Batatu's goals for the book are ambitious, perhaps even too ambitious. Part one studies the modern Syrian peasantry, focusing in particular on the complex differentiation that characterizes the country's farmers. He traces such important factors in this stratification as religion, family, "warrior origin," size of holding, and type of agriculture. The author also provides myriad statistics about the living conditions and tenure patterns experienced in the Syrian countryside. Part two then broadens the discussion to examine the cultivators' political attitudes in the first half of the twentieth century. Batatu focuses particular attention on the role of the Sufi mystical brotherhoods in engendering political quietude among the cultivators as well as the efforts of the Arab Socialist Party and the Communists to organize them. Batatu then moves on, in part three, to discuss the extent to which peasant grievances have impacted Syria's ruling Bath Party in its various incarnations. In this context, he links growing peasant consciousness with the general rise of what he terms the "lesser rural notability" within the Syrian military and the party itself. Part four offers a study of Hafiz al-Asad, Syria's ruler from 1970 to 2000. Here Batatu delves into such varied topics as the means Asad used to maintain his power, his political philosophy, and his rocky relationship with the Palestine Liberation Organization (PLO), all in the service of showing the extent to which the policies of Syria's first modern ruler from a peasant background were motivated by that same background.
Batatu's trademark attention to detail and huge assortment of statistics and biographical material make this an indispensable contribution to historians of the modern Middle East, as does the fact that he correctly anchors Syria's politics to its underlying socioeconomic trends.

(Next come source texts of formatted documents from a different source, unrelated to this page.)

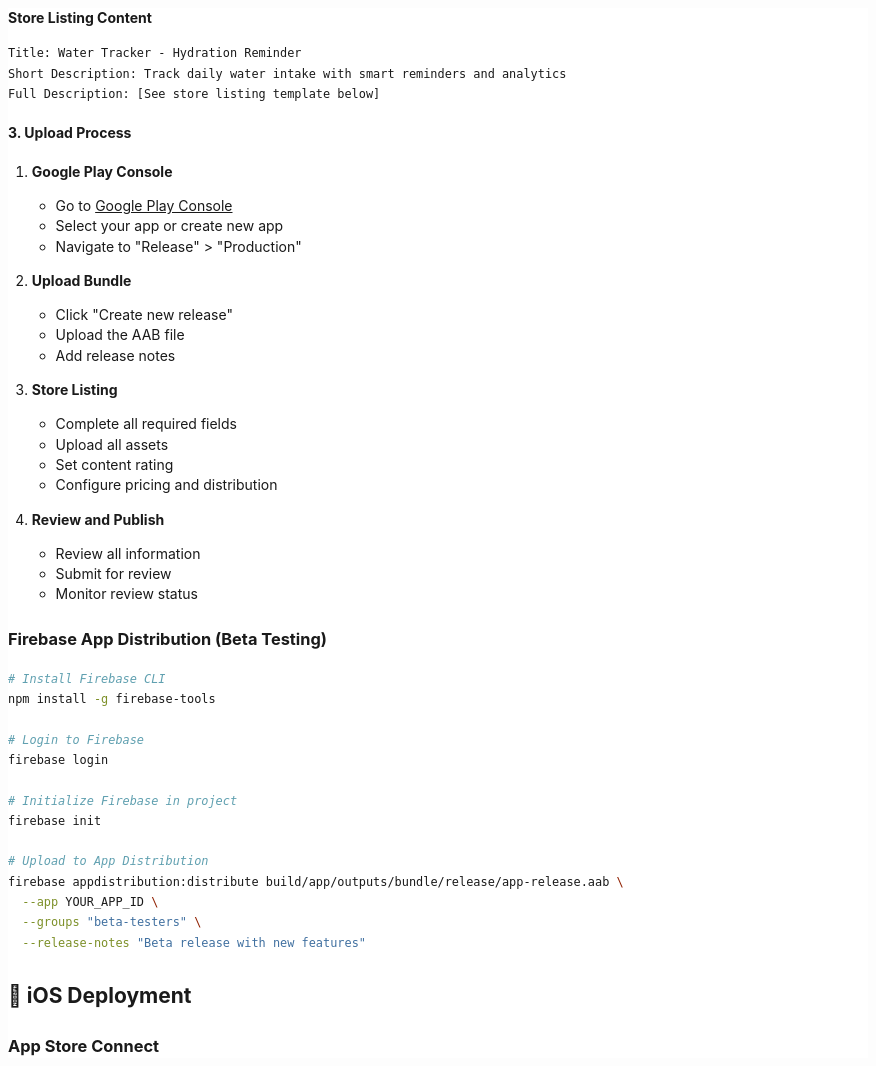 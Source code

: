 **Store Listing Content**
```
Title: Water Tracker - Hydration Reminder
Short Description: Track daily water intake with smart reminders and analytics
Full Description: [See store listing template below]
```

#### 3. Upload Process

1. **Google Play Console**
   - Go to [Google Play Console](https://play.google.com/console)
   - Select your app or create new app
   - Navigate to "Release" > "Production"

2. **Upload Bundle**
   - Click "Create new release"
   - Upload the AAB file
   - Add release notes

3. **Store Listing**
   - Complete all required fields
   - Upload all assets
   - Set content rating
   - Configure pricing and distribution

4. **Review and Publish**
   - Review all information
   - Submit for review
   - Monitor review status

### Firebase App Distribution (Beta Testing)

```bash
# Install Firebase CLI
npm install -g firebase-tools

# Login to Firebase
firebase login

# Initialize Firebase in project
firebase init

# Upload to App Distribution
firebase appdistribution:distribute build/app/outputs/bundle/release/app-release.aab \
  --app YOUR_APP_ID \
  --groups "beta-testers" \
  --release-notes "Beta release with new features"
```

## 🍎 iOS Deployment

### App Store Connect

The author's analysis also benefits from another of his trademarks: his extraordinary access to important sources. Over the years, he conducted interviews with some of the leading political figures in modern Syrian and Middle Eastern history, including Salah al-Din al-Bitar and Michel Aflaq, founders of th Bath Party; the peasant organizer Akram Hawrani; Abd al-Hamid al-Sarraj, Syrian military official and minister in the government of the United Arab Republic; and PLO leader Salah Khalaf, a.k.a. Abu Iyad. He also gained access to Syrian Bath Party documents and the files of the PLO.
Yet this book is not without its detractions, some of which stem from Batatu's approach to history. Batatu was a scholar impatient with historical analysis that was overly theoretical. He preferred to start with his massive quantities of data and develop broad conclusions thereafter rather than begin with presuppositions or a rigid theoretical framework. Indeed, as he states in the book, he offers only tentative observations about Syria's peasantry. Fair enough, but what is Batatu saying about Syria and its peasantry in the final analysis? What does this vast amount of empirical data say to us about Syrian history beyond the descriptive narrative itself, which ranges from a discussion of Syria's cultivators to factionalism within the Bath Party, and from the nature of Asad's rule to Syrian-PLO relations? After decades of research, one would hope that Batatu had at least summed up his theses with an introduction and conclusion-neither of which he provides us (although he does offer an epilogue).
This nonetheless remains an important book. Batatu has provided us with a masterfully detailed study of modern Syrian history. It is our loss that it proved to be his last such contribution.